Phosphorus dynamics in selected wetlands and streams of the lake Okeechobee Basin

Abstract

Lake Okeechobee is becoming increasingly eutrophic, presumably due to P loading from numerous dairy operations in the Lake's northern drainage basin. Phosphorus released from this basin is transported through canals, streams, and wetlands before its discharge into the lake. This paper summarizes the results of several studies on P dynamics in wetlands and stream sediments in the Lake Okeechobee Basin with primary focus on P interaction with soil/sediment-water column and vegetation.
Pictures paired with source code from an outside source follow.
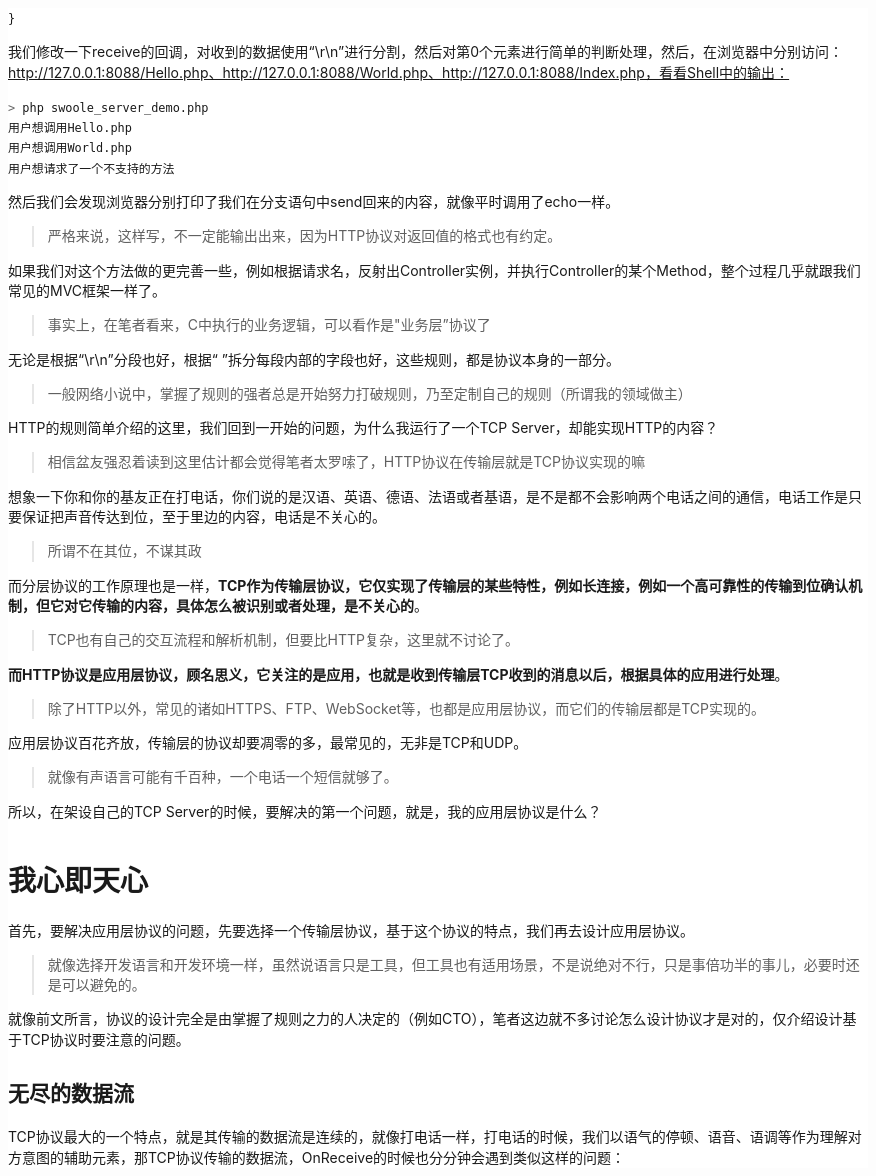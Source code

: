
 ```php
}
```

我们修改一下receive的回调，对收到的数据使用“\r\n”进行分割，然后对第0个元素进行简单的判断处理，然后，在浏览器中分别访问：http://127.0.0.1:8088/Hello.php、http://127.0.0.1:8088/World.php、http://127.0.0.1:8088/Index.php，看看Shell中的输出：

```bash
> php swoole_server_demo.php
用户想调用Hello.php
用户想调用World.php
用户想请求了一个不支持的方法
```

然后我们会发现浏览器分别打印了我们在分支语句中send回来的内容，就像平时调用了echo一样。

> 严格来说，这样写，不一定能输出出来，因为HTTP协议对返回值的格式也有约定。

如果我们对这个方法做的更完善一些，例如根据请求名，反射出Controller实例，并执行Controller的某个Method，整个过程几乎就跟我们常见的MVC框架一样了。

> 事实上，在笔者看来，C中执行的业务逻辑，可以看作是"业务层”协议了

无论是根据“\r\n”分段也好，根据“ ”拆分每段内部的字段也好，这些规则，都是协议本身的一部分。

> 一般网络小说中，掌握了规则的强者总是开始努力打破规则，乃至定制自己的规则（所谓我的领域做主）

HTTP的规则简单介绍的这里，我们回到一开始的问题，为什么我运行了一个TCP Server，却能实现HTTP的内容？

> 相信盆友强忍着读到这里估计都会觉得笔者太罗嗦了，HTTP协议在传输层就是TCP协议实现的嘛

想象一下你和你的基友正在打电话，你们说的是汉语、英语、德语、法语或者基语，是不是都不会影响两个电话之间的通信，电话工作是只要保证把声音传达到位，至于里边的内容，电话是不关心的。

> 所谓不在其位，不谋其政

而分层协议的工作原理也是一样，**TCP作为传输层协议，它仅实现了传输层的某些特性，例如长连接，例如一个高可靠性的传输到位确认机制，但它对它传输的内容，具体怎么被识别或者处理，是不关心的**。

> TCP也有自己的交互流程和解析机制，但要比HTTP复杂，这里就不讨论了。

**而HTTP协议是应用层协议，顾名思义，它关注的是应用，也就是收到传输层TCP收到的消息以后，根据具体的应用进行处理**。

> 除了HTTP以外，常见的诸如HTTPS、FTP、WebSocket等，也都是应用层协议，而它们的传输层都是TCP实现的。

应用层协议百花齐放，传输层的协议却要凋零的多，最常见的，无非是TCP和UDP。

> 就像有声语言可能有千百种，一个电话一个短信就够了。

所以，在架设自己的TCP Server的时候，要解决的第一个问题，就是，我的应用层协议是什么？

# 我心即天心

首先，要解决应用层协议的问题，先要选择一个传输层协议，基于这个协议的特点，我们再去设计应用层协议。

> 就像选择开发语言和开发环境一样，虽然说语言只是工具，但工具也有适用场景，不是说绝对不行，只是事倍功半的事儿，必要时还是可以避免的。

就像前文所言，协议的设计完全是由掌握了规则之力的人决定的（例如CTO），笔者这边就不多讨论怎么设计协议才是对的，仅介绍设计基于TCP协议时要注意的问题。

## 无尽的数据流

TCP协议最大的一个特点，就是其传输的数据流是连续的，就像打电话一样，打电话的时候，我们以语气的停顿、语音、语调等作为理解对方意图的辅助元素，那TCP协议传输的数据流，OnReceive的时候也分分钟会遇到类似这样的问题：
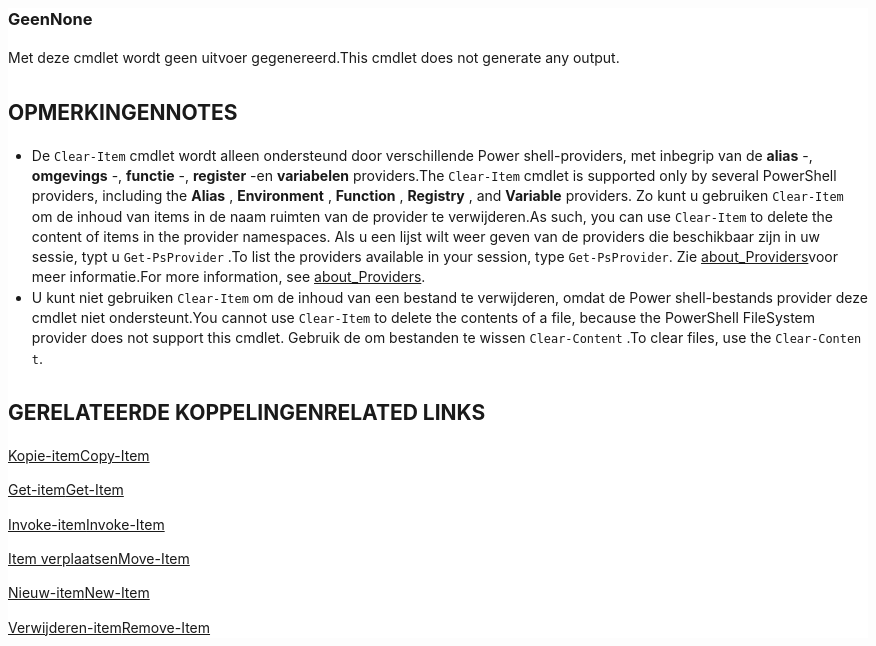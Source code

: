 ### <span data-ttu-id="b2f21-180">Geen</span><span class="sxs-lookup"><span data-stu-id="b2f21-180">None</span></span>

<span data-ttu-id="b2f21-181">Met deze cmdlet wordt geen uitvoer gegenereerd.</span><span class="sxs-lookup"><span data-stu-id="b2f21-181">This cmdlet does not generate any output.</span></span>

## <span data-ttu-id="b2f21-182">OPMERKINGEN</span><span class="sxs-lookup"><span data-stu-id="b2f21-182">NOTES</span></span>

- <span data-ttu-id="b2f21-183">De `Clear-Item` cmdlet wordt alleen ondersteund door verschillende Power shell-providers, met inbegrip van de **alias** -, **omgevings** -, **functie** -, **register** -en **variabelen** providers.</span><span class="sxs-lookup"><span data-stu-id="b2f21-183">The `Clear-Item` cmdlet is supported only by several PowerShell providers, including the **Alias** , **Environment** , **Function** , **Registry** , and **Variable** providers.</span></span> <span data-ttu-id="b2f21-184">Zo kunt u gebruiken `Clear-Item` om de inhoud van items in de naam ruimten van de provider te verwijderen.</span><span class="sxs-lookup"><span data-stu-id="b2f21-184">As such, you can use `Clear-Item` to delete the content of items in the provider namespaces.</span></span> <span data-ttu-id="b2f21-185">Als u een lijst wilt weer geven van de providers die beschikbaar zijn in uw sessie, typt u `Get-PsProvider` .</span><span class="sxs-lookup"><span data-stu-id="b2f21-185">To list the providers available in your session, type `Get-PsProvider`.</span></span> <span data-ttu-id="b2f21-186">Zie [about_Providers](../Microsoft.PowerShell.Core/About/about_Providers.md)voor meer informatie.</span><span class="sxs-lookup"><span data-stu-id="b2f21-186">For more information, see [about_Providers](../Microsoft.PowerShell.Core/About/about_Providers.md).</span></span>
- <span data-ttu-id="b2f21-187">U kunt niet gebruiken `Clear-Item` om de inhoud van een bestand te verwijderen, omdat de Power shell-bestands provider deze cmdlet niet ondersteunt.</span><span class="sxs-lookup"><span data-stu-id="b2f21-187">You cannot use `Clear-Item` to delete the contents of a file, because the PowerShell FileSystem provider does not support this cmdlet.</span></span> <span data-ttu-id="b2f21-188">Gebruik de om bestanden te wissen `Clear-Content` .</span><span class="sxs-lookup"><span data-stu-id="b2f21-188">To clear files, use the `Clear-Content`.</span></span>

## <span data-ttu-id="b2f21-189">GERELATEERDE KOPPELINGEN</span><span class="sxs-lookup"><span data-stu-id="b2f21-189">RELATED LINKS</span></span>

[<span data-ttu-id="b2f21-190">Kopie-item</span><span class="sxs-lookup"><span data-stu-id="b2f21-190">Copy-Item</span></span>](Copy-Item.md)

[<span data-ttu-id="b2f21-191">Get-item</span><span class="sxs-lookup"><span data-stu-id="b2f21-191">Get-Item</span></span>](Get-Item.md)

[<span data-ttu-id="b2f21-192">Invoke-item</span><span class="sxs-lookup"><span data-stu-id="b2f21-192">Invoke-Item</span></span>](Invoke-Item.md)

[<span data-ttu-id="b2f21-193">Item verplaatsen</span><span class="sxs-lookup"><span data-stu-id="b2f21-193">Move-Item</span></span>](Move-Item.md)

[<span data-ttu-id="b2f21-194">Nieuw-item</span><span class="sxs-lookup"><span data-stu-id="b2f21-194">New-Item</span></span>](New-Item.md)

[<span data-ttu-id="b2f21-195">Verwijderen-item</span><span class="sxs-lookup"><span data-stu-id="b2f21-195">Remove-Item</span></span>](Remove-Item.md)

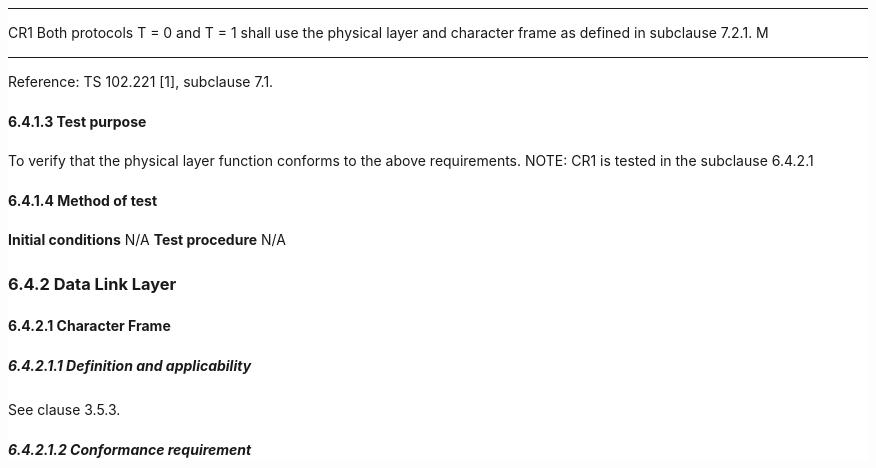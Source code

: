 * * *
CR1 Both protocols T = 0 and T = 1 shall use the physical layer and character
frame as defined in subclause 7.2.1. M
* * *
Reference: TS 102.221 [1], subclause 7.1.
#### 6.4.1.3 Test purpose
To verify that the physical layer function conforms to the above requirements.
NOTE: CR1 is tested in the subclause 6.4.2.1
#### 6.4.1.4 Method of test
**Initial conditions**
N/A
**Test procedure**
N/A
### 6.4.2 Data Link Layer
#### 6.4.2.1 Character Frame
##### 6.4.2.1.1 Definition and applicability
See clause 3.5.3.
##### 6.4.2.1.2 Conformance requirement
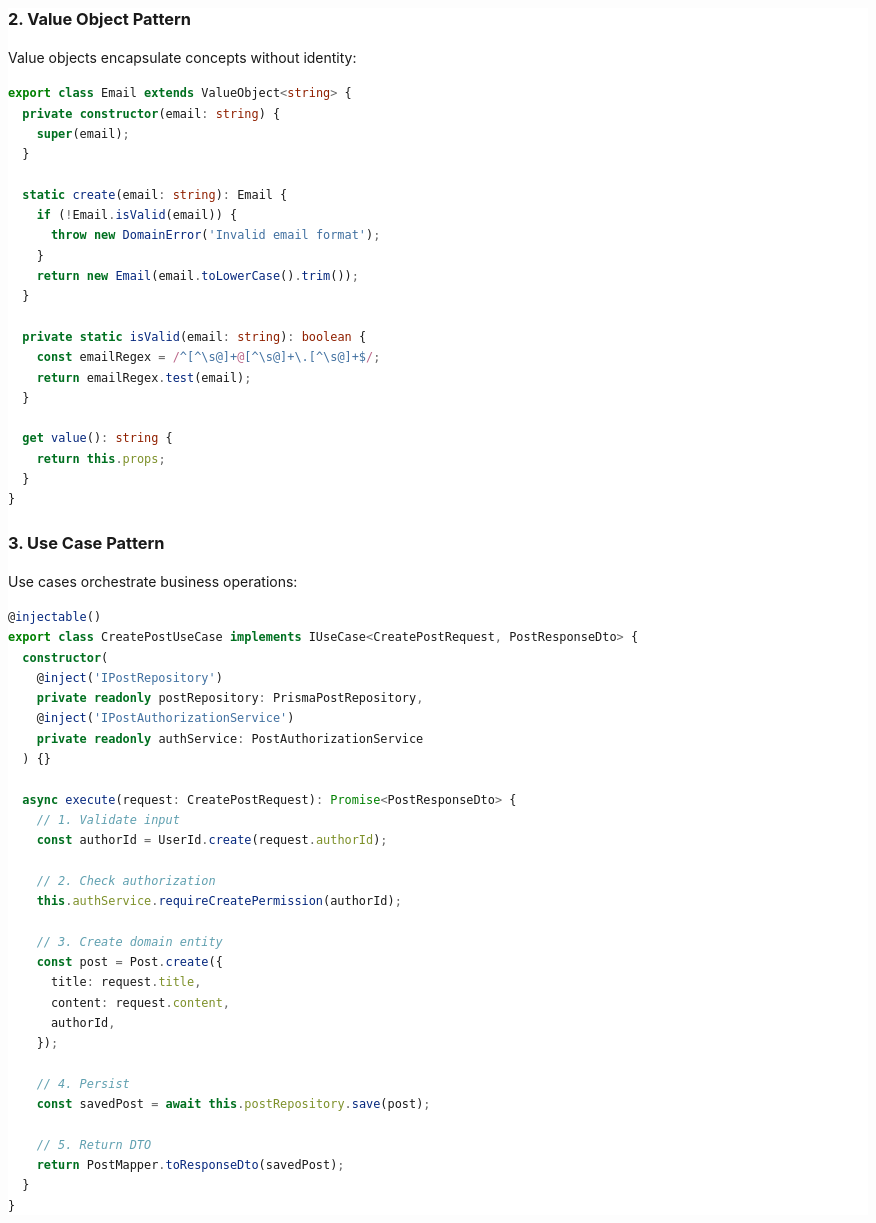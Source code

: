 ### 2. Value Object Pattern

Value objects encapsulate concepts without identity:

```typescript
export class Email extends ValueObject<string> {
  private constructor(email: string) {
    super(email);
  }

  static create(email: string): Email {
    if (!Email.isValid(email)) {
      throw new DomainError('Invalid email format');
    }
    return new Email(email.toLowerCase().trim());
  }

  private static isValid(email: string): boolean {
    const emailRegex = /^[^\s@]+@[^\s@]+\.[^\s@]+$/;
    return emailRegex.test(email);
  }

  get value(): string {
    return this.props;
  }
}
```

### 3. Use Case Pattern

Use cases orchestrate business operations:

```typescript
@injectable()
export class CreatePostUseCase implements IUseCase<CreatePostRequest, PostResponseDto> {
  constructor(
    @inject('IPostRepository')
    private readonly postRepository: PrismaPostRepository,
    @inject('IPostAuthorizationService')
    private readonly authService: PostAuthorizationService
  ) {}

  async execute(request: CreatePostRequest): Promise<PostResponseDto> {
    // 1. Validate input
    const authorId = UserId.create(request.authorId);
    
    // 2. Check authorization
    this.authService.requireCreatePermission(authorId);
    
    // 3. Create domain entity
    const post = Post.create({
      title: request.title,
      content: request.content,
      authorId,
    });
    
    // 4. Persist
    const savedPost = await this.postRepository.save(post);
    
    // 5. Return DTO
    return PostMapper.toResponseDto(savedPost);
  }
}
```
Stream sediments and wetland soils in the basin were characterized for labile and non-labile pools of P. The labile inorganic P ( P i) pool (KCl-extractable) accounted for 0.1 to 2.3% and 0.1 to 0.7% of the total P in sediments and wetland soils, respectively. The NaOH extractable P i, representing the P associated with Fe and Al oxyhydroxides, was the dominant P i in both stream sediments and wetland soils (accounting for up to 71 and 43% total P, respectively). The NaOH- P o (humic and fulvic acid associated organic P) is considered resistant to biological breakdown and accounted for 6 to 56% of total P. Stream sediments showed higher buffer intensity for P sorption than wetlands. Phosphate sorption capacity ( S max) and buffer intensity (Kd-adsorption coefficient) were highly correlated with oxalate extractable [Fe + Al] and total organic carbon (TOC) suggesting P sorption is associated with amorphous and weakly crystalline forms of Fe and Al, and/or complexed with organic matter. Phosphorus assimilation in vegetation was found to be short-term and dependent upon plant species, P loading, and wetland hydrology. Decomposition of detrital tissue resulted in rapid release of P into the water column. Phosphorus release was rapid during decomposition of floating macrophytes, as compared to herbaceous vegetation. Phosphorus retention coefficients were positively correlated with oxalate extractable Fe and Al content of soils and sediments. The average EPC w (threshold P concentration in the water column where P retention = P release) for stream sediments was 0.10 mg p l −1 and 0.42 mg P l −1 for wetland soils. The stability of the P retained was regulated by the physico-chemical properties of the soils and sediments.